It was 1:18 in the morning when the Dallas City Council finally voted on the future of I.M. Pei’s City Hall. The special session had begun sixteen hours earlier with 76 speakers and a chamber so full they were staged in groups. The resolution to explore leaving the building passed 9-6, the word “pursuing” amended to “exploring.” “I’ve never seen such vehement opposition to gathering more information,” Mayor Eric Johnson said in closing, “when we’re not even being asked to decide a thing.”

What the sixteen hours produced was a civic reckoning, voice by voice. Michael Amonette, third-generation Oak Cliff native and Bishop Arts investor, called the plaza something developers always misread. “A plaza is not an empty space,” he said. “It is a civic space. It’s where a city sees itself.” Architect Jessica Stewart recalled marching to this building during the 2017 mega march for immigrant families. “This plaza received us,” she said. “It gave us context for our power as citizens.”

Council Member Paula Blackmon bemoaned the fact that the city spent two years debating trash pickup and five years on a police training center. “It took five months to change that broken clock in our break room,” she said. “But this decision, we are expecting to make in six months.”

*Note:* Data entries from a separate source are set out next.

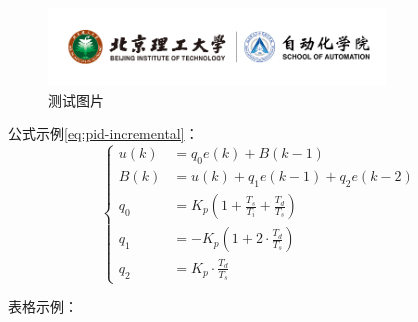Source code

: \begin{figure}[H] %
    \centering
    \includegraphics[width=0.8\textwidth]{fig/北京理工大学校徽.png} %
    \caption{测试图片}
    \label{fig:myfig2}
\end{figure}

公式示例\ref{eq:pid-incremental}：
\begin{equation}
    \left\{
    \begin{aligned}
        u(k) &= q_0 e(k) + B(k-1) \\
        B(k) &= u(k) + q_1 e(k-1) + q_2 e(k-2) \\
        q_0 &= K_p \left(1 + \frac{T_s}{T_i} + \frac{T_d}{T_s} \right) \\
        q_1 &= -K_p \left(1 + 2 \cdot \frac{T_d}{T_s} \right) \\
        q_2 &= K_p \cdot \frac{T_d}{T_s}
    \end{aligned}
    \right.
    \label{eq:pid-incremental}
    \end{equation} 

表格示例：

\newpage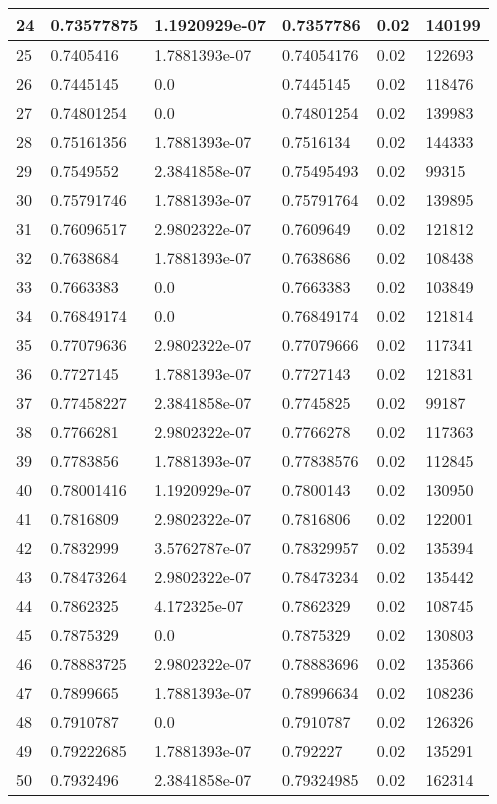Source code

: \begin{longtable}{|l|l|l|l|l|l|}
24 & 0.73577875 & 1.1920929e-07 & 0.7357786 & 0.02 & 140199 \\ \hline 
25 & 0.7405416 & 1.7881393e-07 & 0.74054176 & 0.02 & 122693 \\ \hline 
26 & 0.7445145 & 0.0 & 0.7445145 & 0.02 & 118476 \\ \hline 
27 & 0.74801254 & 0.0 & 0.74801254 & 0.02 & 139983 \\ \hline 
28 & 0.75161356 & 1.7881393e-07 & 0.7516134 & 0.02 & 144333 \\ \hline 
29 & 0.7549552 & 2.3841858e-07 & 0.75495493 & 0.02 & 99315 \\ \hline 
30 & 0.75791746 & 1.7881393e-07 & 0.75791764 & 0.02 & 139895 \\ \hline 
31 & 0.76096517 & 2.9802322e-07 & 0.7609649 & 0.02 & 121812 \\ \hline 
32 & 0.7638684 & 1.7881393e-07 & 0.7638686 & 0.02 & 108438 \\ \hline 
33 & 0.7663383 & 0.0 & 0.7663383 & 0.02 & 103849 \\ \hline 
34 & 0.76849174 & 0.0 & 0.76849174 & 0.02 & 121814 \\ \hline 
35 & 0.77079636 & 2.9802322e-07 & 0.77079666 & 0.02 & 117341 \\ \hline 
36 & 0.7727145 & 1.7881393e-07 & 0.7727143 & 0.02 & 121831 \\ \hline 
37 & 0.77458227 & 2.3841858e-07 & 0.7745825 & 0.02 & 99187 \\ \hline 
38 & 0.7766281 & 2.9802322e-07 & 0.7766278 & 0.02 & 117363 \\ \hline 
39 & 0.7783856 & 1.7881393e-07 & 0.77838576 & 0.02 & 112845 \\ \hline 
40 & 0.78001416 & 1.1920929e-07 & 0.7800143 & 0.02 & 130950 \\ \hline 
41 & 0.7816809 & 2.9802322e-07 & 0.7816806 & 0.02 & 122001 \\ \hline 
42 & 0.7832999 & 3.5762787e-07 & 0.78329957 & 0.02 & 135394 \\ \hline 
43 & 0.78473264 & 2.9802322e-07 & 0.78473234 & 0.02 & 135442 \\ \hline 
44 & 0.7862325 & 4.172325e-07 & 0.7862329 & 0.02 & 108745 \\ \hline 
45 & 0.7875329 & 0.0 & 0.7875329 & 0.02 & 130803 \\ \hline 
46 & 0.78883725 & 2.9802322e-07 & 0.78883696 & 0.02 & 135366 \\ \hline 
47 & 0.7899665 & 1.7881393e-07 & 0.78996634 & 0.02 & 108236 \\ \hline 
48 & 0.7910787 & 0.0 & 0.7910787 & 0.02 & 126326 \\ \hline 
49 & 0.79222685 & 1.7881393e-07 & 0.792227 & 0.02 & 135291 \\ \hline 
50 & 0.7932496 & 2.3841858e-07 & 0.79324985 & 0.02 & 162314 \\ \hline 
\end{longtable}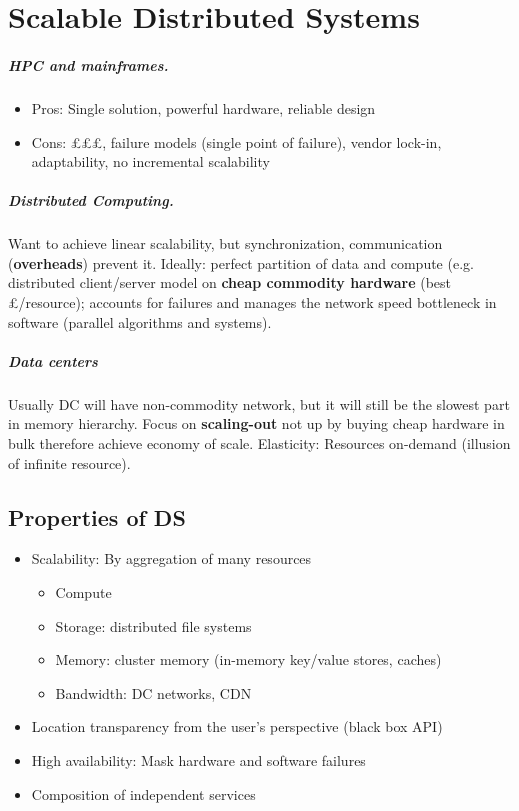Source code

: \chapter{Scalable Distributed Systems}

\paragraph{
HPC and mainframes.
}
\begin{itemize}
\item Pros: Single solution, powerful hardware, reliable design
\item Cons: £££, failure models (single point of failure), vendor lock-in, adaptability, no incremental scalability
\end{itemize}

\paragraph{Distributed Computing.} Want to achieve linear scalability, but
synchronization, communication (\textbf{overheads}) prevent it. Ideally: perfect
partition of data and compute (e.g. distributed client/server model on \textbf{cheap commodity hardware} (best £/resource); accounts for failures and
manages the network speed bottleneck in software (parallel algorithms and
systems).

\paragraph{Data centers} Usually DC will have non-commodity network, but it will
still be the slowest part in memory hierarchy. Focus on \textbf{scaling-out} not up
by buying cheap hardware in bulk therefore achieve economy of scale. Elasticity:
Resources on-demand (illusion of infinite resource).

\section{Properties of DS}
\begin{itemize}
\item Scalability: By aggregation of many resources
  \begin{itemize}
  \item Compute
  \item Storage: distributed file systems
  \item Memory: cluster memory (in-memory key/value stores, caches)
  \item Bandwidth: DC networks, CDN
  \end{itemize}
  \item Location transparency from the user's perspective (black box API)
  \item High availability: Mask hardware and software failures
  \item Composition of independent services
\end{itemize}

At hour fifteen, Council Member Adam Bazaldua held up a crayon drawing from a four-and-a-half-year-old boy whose mother, father, and grandfather all worked at City Hall. It read: “Dear Bas, don’t destroy City Hall. I’m sure going to miss it.” Over 90% of constituents he’d heard from, Bazaldua said, shared the sentiment. “This process has been very telling,” he said. “And it’s far from over.”